* _EXERCISE_
In the output, include exactly the lines from the beginning of the records up to and including the one that contains "- **Never** use", and leave out the pictures.

* _Stored records_
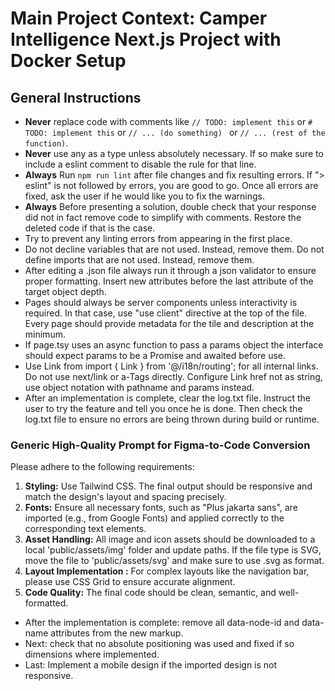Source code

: # Main Project Context: Camper Intelligence Next.js Project with Docker Setup

## General Instructions
- **Never** replace code with comments like `// TODO: implement this` or `# TODO: implement this` or `// ... (do something) ` or `// ... (rest of the function)`.
- **Never** use any as a type unless absolutely necessary. If so make sure to include a eslint comment to disable the rule for that line.
- **Always** Run `npm run lint` after file changes and fix resulting errors. If "> eslint" is not followed by errors, you are good to go. Once all errors are fixed, ask the user if he would like you to fix the warnings.
- **Always** Before presenting a solution, double check that your response did not in fact remove code to simplify with comments. Restore the deleted code if that is the case.
- Try to prevent any linting errors from appearing in the first place.
- Do not decline variables that are not used. Instead, remove them. Do not define imports that are not used. Instead, remove them.
- After editing a .json file always run it through a json validator to ensure proper formatting. Insert new attributes before the last attribute of the target object depth.
- Pages should always be server components unless interactivity is required. In that case, use "use client" directive at the top of the file. Every page should provide metadata for the tile and description at the minimum.
- If page.tsy uses an async function to pass a params object the interface should expect params to be a Promise and awaited before use.
- Use Link from import { Link } from '@/i18n/routing'; for all internal links. Do not use next/link or a-Tags directly. Configure Link href not as string, use object notation with pathname and params instead. 
- After an implementation is complete, clear the log.txt file. Instruct the user to try the feature and tell you once he is done. Then check the log.txt file to ensure no errors are being thrown during build or runtime.

### Generic High-Quality Prompt for Figma-to-Code Conversion
Please adhere to the following requirements:
1.  **Styling:** Use Tailwind CSS. The final output should be responsive and match the design's layout and spacing precisely.
2.  **Fonts:** Ensure all necessary fonts, such as "Plus jakarta sans", are imported (e.g., from Google Fonts) and applied correctly to the corresponding text elements.
3.  **Asset Handling:** All image and icon assets should be downloaded to a local 'public/assets/img' folder and update paths. If the file type is SVG, move the file to 'public/assets/svg' and make sure to use .svg as format.
4.  **Layout Implementation :** For complex layouts like the navigation bar, please use CSS Grid to ensure accurate alignment.
5.  **Code Quality:** The final code should be clean, semantic, and well-formatted.
- After the implementation is complete: remove all data-node-id and data-name attributes from the new markup. 
- Next: check that no absolute positioning was used and fixed if so dimensions where implemented. 
- Last: Implement a mobile design if the imported design is not responsive.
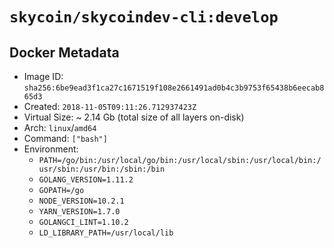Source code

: # `skycoin/skycoindev-cli:develop`

## Docker Metadata

- Image ID: `sha256:6be9ead3f1ca27c1671519f108e2661491ad0b4c3b9753f65438b6eecab865d3`
- Created: `2018-11-05T09:11:26.712937423Z`
- Virtual Size: ~ 2.14 Gb
    (total size of all layers on-disk)
- Arch: `linux`/`amd64`
- Command: `["bash"]`
- Environment:
    - `PATH=/go/bin:/usr/local/go/bin:/usr/local/sbin:/usr/local/bin:/usr/sbin:/usr/bin:/sbin:/bin`
    - `GOLANG_VERSION=1.11.2`
    - `GOPATH=/go`
    - `NODE_VERSION=10.2.1`
    - `YARN_VERSION=1.7.0`
    - `GOLANGCI_LINT=1.10.2`
    - `LD_LIBRARY_PATH=/usr/local/lib`

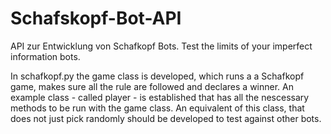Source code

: # Schafskopf-Bot-API
API zur Entwicklung von Schafkopf Bots. Test the limits of your imperfect information bots.


In schafkopf.py the game class is developed, which runs a a Schafkopf game, makes sure all the rule are followed and declares a winner. An example class - called player -  is established that has all the nescessary methods to be run with the game class. An equivalent of this class, that does not just pick randomly should be developed to test against other bots.
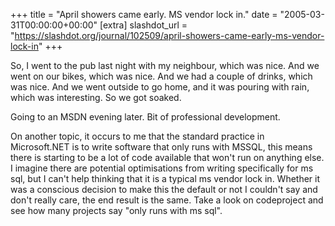 +++
title = "April showers came early. MS vendor lock in."
date = "2005-03-31T00:00:00+00:00"
[extra]
slashdot_url = "https://slashdot.org/journal/102509/april-showers-came-early-ms-vendor-lock-in"
+++

<p>So, I went to the pub last night with my neighbour, which was nice. And we went on our bikes, which was nice. And we had a couple of drinks, which was nice. And we went outside to go home, and it was pouring with rain, which was interesting. So we got soaked.</p>
<p>Going to an MSDN evening later. Bit of professional development.</p>
<p>On another topic, it occurs to me that the standard practice in Microsoft.NET is to write software that only runs with MSSQL, this means there is starting to be a lot of code available that won't run on anything else. I imagine there are potential optimisations from writing specifically for ms sql, but I can't help thinking that it is a typical ms vendor lock in. Whether it was a conscious decision to make this the default or not I couldn't say and don't really care, the end result is the same. Take a look on codeproject and see how many projects say "only runs with ms sql".</p>

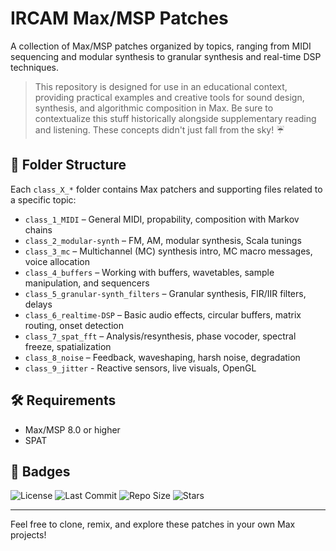 # IRCAM Max/MSP Patches

A collection of Max/MSP patches organized by topics, ranging from MIDI sequencing and modular synthesis to granular synthesis and real-time DSP techniques.

> This repository is designed for use in an educational context, providing practical examples and creative tools for sound design, synthesis, and algorithmic composition in Max. Be sure to contextualize this stuff historically alongside supplementary reading and listening. These concepts didn't just fall from the sky! ☔

## 📁 Folder Structure
Each `class_X_*` folder contains Max patchers and supporting files related to a specific topic:
- `class_1_MIDI` – General MIDI, propability, composition with Markov chains 
- `class_2_modular-synth` – FM, AM, modular synthesis, Scala tunings 
- `class_3_mc` – Multichannel (MC) synthesis intro, MC macro messages, voice allocation
- `class_4_buffers` – Working with buffers, wavetables, sample manipulation, and sequencers
- `class_5_granular-synth_filters` – Granular synthesis, FIR/IIR filters, delays 
- `class_6_realtime-DSP` – Basic audio effects, circular buffers, matrix routing, onset detection
- `class_7_spat_fft` – Analysis/resynthesis, phase vocoder, spectral freeze, spatialization 
- `class_8_noise` – Feedback, waveshaping, harsh noise, degradation
- `class_9_jitter` - Reactive sensors, live visuals, OpenGL

## 🛠️ Requirements
- Max/MSP 8.0 or higher  
- SPAT

## 🚀 Badges

![License](https://img.shields.io/github/license/maxardito/ircam-ciee?style=flat-square)
![Last Commit](https://img.shields.io/github/last-commit/maxardito/ircam-ciee?style=flat-square)
![Repo Size](https://img.shields.io/github/repo-size/maxardito/ircam-ciee?style=flat-square)
![Stars](https://img.shields.io/github/stars/maxardito/ircam-ciee?style=flat-square)

---

Feel free to clone, remix, and explore these patches in your own Max projects!


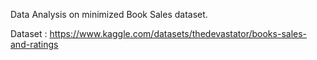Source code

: Data Analysis on minimized Book Sales dataset. 

Dataset : https://www.kaggle.com/datasets/thedevastator/books-sales-and-ratings
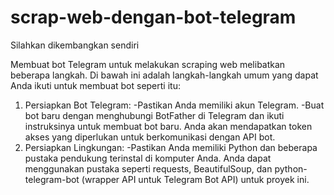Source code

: # scrap-web-dengan-bot-telegram
Silahkan dikembangkan sendiri

Membuat bot Telegram untuk melakukan scraping web melibatkan beberapa langkah. Di bawah ini adalah langkah-langkah umum yang dapat Anda ikuti untuk membuat bot seperti itu:
1. Persiapkan Bot Telegram:
   -Pastikan Anda memiliki akun Telegram.
   -Buat bot baru dengan menghubungi BotFather di Telegram dan ikuti instruksinya untuk membuat bot baru. Anda akan mendapatkan token akses yang diperlukan
    untuk berkomunikasi dengan API bot.
3. Persiapkan Lingkungan:
   -Pastikan Anda memiliki Python dan beberapa pustaka pendukung terinstal di komputer Anda. Anda dapat menggunakan pustaka seperti requests, BeautifulSoup,
    dan python-telegram-bot (wrapper API untuk Telegram Bot API) untuk proyek ini.
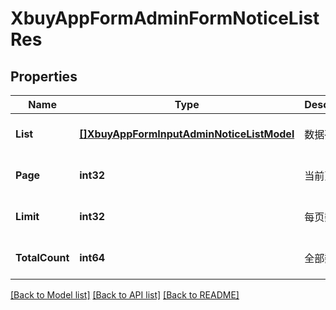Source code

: # XbuyAppFormAdminFormNoticeListRes

## Properties
Name | Type | Description | Notes
------------ | ------------- | ------------- | -------------
**List** | [**[]XbuyAppFormInputAdminNoticeListModel**](xbuy.app.form.input.AdminNoticeListModel.md) | 数据列表 | [optional] [default to null]
**Page** | **int32** | 当前页码 | [optional] [default to 1]
**Limit** | **int32** | 每页数量 | [optional] [default to 10]
**TotalCount** | **int64** | 全部数据量 | [optional] [default to null]

[[Back to Model list]](../README.md#documentation-for-models) [[Back to API list]](../README.md#documentation-for-api-endpoints) [[Back to README]](../README.md)

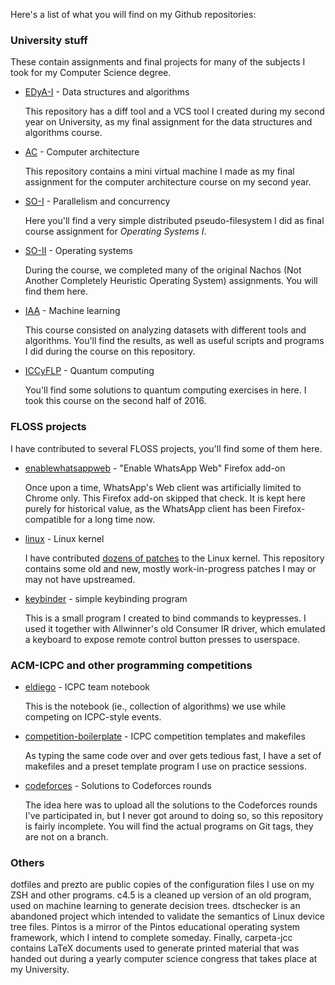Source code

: Here's a list of what you will find on my Github repositories:

### University stuff

These contain assignments and final projects for many of the subjects I took for my Computer Science degree.

* [EDyA-I](https://github.com/elopez/EDyA-I) - Data structures and algorithms

  This repository has a diff tool and a VCS tool I created during my second year on University, as my final assignment for the data structures and algorithms course.

* [AC](https://github.com/elopez/AC) - Computer architecture

  This repository contains a mini virtual machine I made as my final assignment for the computer architecture course on my second year.

* [SO-I](https://github.com/elopez/SO-I) - Parallelism and concurrency

  Here you'll find a very simple distributed pseudo-filesystem I did as final course assignment for _Operating Systems I_.

* [SO-II](https://github.com/elopez/SO-II) - Operating systems 

  During the course, we completed many of the original Nachos (Not Another Completely Heuristic Operating System) assignments. You will find them here.

* [IAA](https://github.com/elopez/IAA) - Machine learning

  This course consisted on analyzing datasets with different tools and algorithms. You'll find the results, as well as useful scripts and programs I did during the course on this repository.

* [ICCyFLP](https://github.com/elopez/ICCyFLP) - Quantum computing

  You'll find some solutions to quantum computing exercises in here. I took this course on the second half of 2016.

### FLOSS projects

I have contributed to several FLOSS projects, you'll find some of them here.

* [enablewhatsappweb](https://github.com/elopez/enablewhatsappweb) - "Enable WhatsApp Web" Firefox add-on

  Once upon a time, WhatsApp's Web client was artificially limited to Chrome only. This Firefox add-on skipped that check. It is kept here purely for historical value, as the WhatsApp client has been Firefox-compatible for a long time now.

* [linux](https://github.com/elopez/linux) - Linux kernel

  I have contributed [dozens of patches](https://github.com/torvalds/linux/commits/master?author=elopez) to the Linux kernel. This repository contains some old and new, mostly work-in-progress patches I may or may not have upstreamed.

* [keybinder](https://github.com/elopez/keybinder) - simple keybinding program

  This is a small program I created to bind commands to keypresses. I used it together with Allwinner's old Consumer IR driver, which emulated a keyboard to expose remote control button presses to userspace.

### ACM-ICPC and other programming competitions

* [eldiego](https://github.com/elopez/eldiego) - ICPC team notebook

  This is the notebook (ie., collection of algorithms) we use while competing on ICPC-style events.

* [competition-boilerplate](https://github.com/elopez/competition-boilerplate) - ICPC competition templates and makefiles

  As typing the same code over and over gets tedious fast, I have a set of makefiles and a preset template program I use on practice sessions.

* [codeforces](https://github.com/elopez/codeforces) - Solutions to Codeforces rounds

  The idea here was to upload all the solutions to the Codeforces rounds I've participated in, but I never got around to doing so, so this repository is fairly incomplete. You will find the actual programs on Git tags, they are not on a branch.

### Others

dotfiles and prezto are public copies of the configuration files I use on my ZSH and other programs. c4.5 is a cleaned up version of an old program, used on machine learning to generate decision trees. dtschecker is an abandoned project which intended to validate the semantics of Linux device tree files. Pintos is a mirror of the Pintos educational operating system framework, which I intend to complete someday. Finally, carpeta-jcc contains LaTeX documents used to generate printed material that was handed out during a yearly computer science congress that takes place at my University.
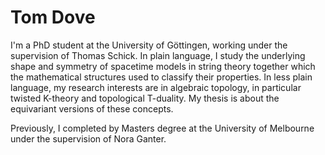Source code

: # Tom Dove

I'm a PhD student at the University of Göttingen, working under the supervision of Thomas Schick. 
In plain language, I study the underlying shape and symmetry of spacetime models in string theory together which the mathematical structures used to classify their properties.
In less plain language, my research interests are in algebraic topology, in particular twisted K-theory and topological T-duality. 
My thesis is about the equivariant versions of these concepts.

Previously, I completed by Masters degree at the University of Melbourne under the supervision of Nora Ganter. 


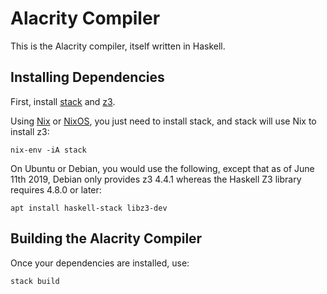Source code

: Alacrity Compiler
=================

This is the Alacrity compiler, itself written in Haskell.

Installing Dependencies
-----------------------

First, install [stack](https://www.haskellstack.org/) and [z3](https://github.com/Z3Prover/z3).

Using [Nix](http://nixos.org/nix) or [NixOS](http://nixos.org/),
you just need to install stack, and stack will use Nix to install z3:

    nix-env -iA stack

On Ubuntu or Debian, you would use the following, except that as of June 11th 2019,
Debian only provides z3 4.4.1 whereas the Haskell Z3 library requires 4.8.0 or later:

    apt install haskell-stack libz3-dev


Building the Alacrity Compiler
------------------------------

Once your dependencies are installed, use:

    stack build

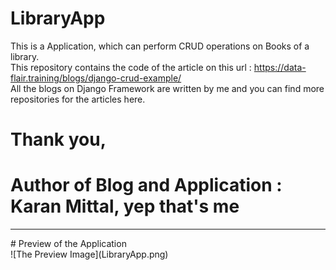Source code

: # LibraryApp
This is a Application, which can perform CRUD operations on Books of a library. <br>
This repository contains the code of the article on this url : https://data-flair.training/blogs/django-crud-example/<br>
All the blogs on Django Framework are written by me and you can find more repositories for the articles here. 
# Thank you,
# Author of Blog and Application : Karan Mittal, yep that's me
<hr>
# Preview of the Application <br>
![The Preview Image](LibraryApp.png)
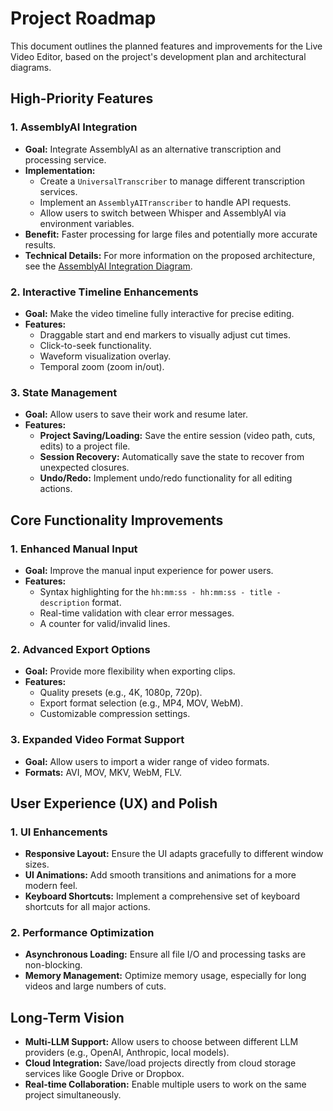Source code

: # Project Roadmap

This document outlines the planned features and improvements for the Live Video Editor, based on the project's development plan and architectural diagrams.

## High-Priority Features

### 1. AssemblyAI Integration
- **Goal:** Integrate AssemblyAI as an alternative transcription and processing service.
- **Implementation:**
    - Create a `UniversalTranscriber` to manage different transcription services.
    - Implement an `AssemblyAITranscriber` to handle API requests.
    - Allow users to switch between Whisper and AssemblyAI via environment variables.
- **Benefit:** Faster processing for large files and potentially more accurate results.
- **Technical Details:** For more information on the proposed architecture, see the [AssemblyAI Integration Diagram](CLASS_DIAGRAM.md).

### 2. Interactive Timeline Enhancements
- **Goal:** Make the video timeline fully interactive for precise editing.
- **Features:**
    - Draggable start and end markers to visually adjust cut times.
    - Click-to-seek functionality.
    - Waveform visualization overlay.
    - Temporal zoom (zoom in/out).

### 3. State Management
- **Goal:** Allow users to save their work and resume later.
- **Features:**
    - **Project Saving/Loading:** Save the entire session (video path, cuts, edits) to a project file.
    - **Session Recovery:** Automatically save the state to recover from unexpected closures.
    - **Undo/Redo:** Implement undo/redo functionality for all editing actions.

## Core Functionality Improvements

### 1. Enhanced Manual Input
- **Goal:** Improve the manual input experience for power users.
- **Features:**
    - Syntax highlighting for the `hh:mm:ss - hh:mm:ss - title - description` format.
    - Real-time validation with clear error messages.
    - A counter for valid/invalid lines.

### 2. Advanced Export Options
- **Goal:** Provide more flexibility when exporting clips.
- **Features:**
    - Quality presets (e.g., 4K, 1080p, 720p).
    - Export format selection (e.g., MP4, MOV, WebM).
    - Customizable compression settings.

### 3. Expanded Video Format Support
- **Goal:** Allow users to import a wider range of video formats.
- **Formats:** AVI, MOV, MKV, WebM, FLV.

## User Experience (UX) and Polish

### 1. UI Enhancements
- **Responsive Layout:** Ensure the UI adapts gracefully to different window sizes.
- **UI Animations:** Add smooth transitions and animations for a more modern feel.
- **Keyboard Shortcuts:** Implement a comprehensive set of keyboard shortcuts for all major actions.

### 2. Performance Optimization
- **Asynchronous Loading:** Ensure all file I/O and processing tasks are non-blocking.
- **Memory Management:** Optimize memory usage, especially for long videos and large numbers of cuts.

## Long-Term Vision

- **Multi-LLM Support:** Allow users to choose between different LLM providers (e.g., OpenAI, Anthropic, local models).
- **Cloud Integration:** Save/load projects directly from cloud storage services like Google Drive or Dropbox.
- **Real-time Collaboration:** Enable multiple users to work on the same project simultaneously.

* _FINISHED TASK_
Source code

: # Main Project Context: Camper Intelligence Next.js Project with Docker Setup

## General Instructions
- **Never** replace code with comments like `// TODO: implement this` or `# TODO: implement this` or `// ... (do something) ` or `// ... (rest of the function)`.
- **Never** use any as a type unless absolutely necessary. If so make sure to include a eslint comment to disable the rule for that line.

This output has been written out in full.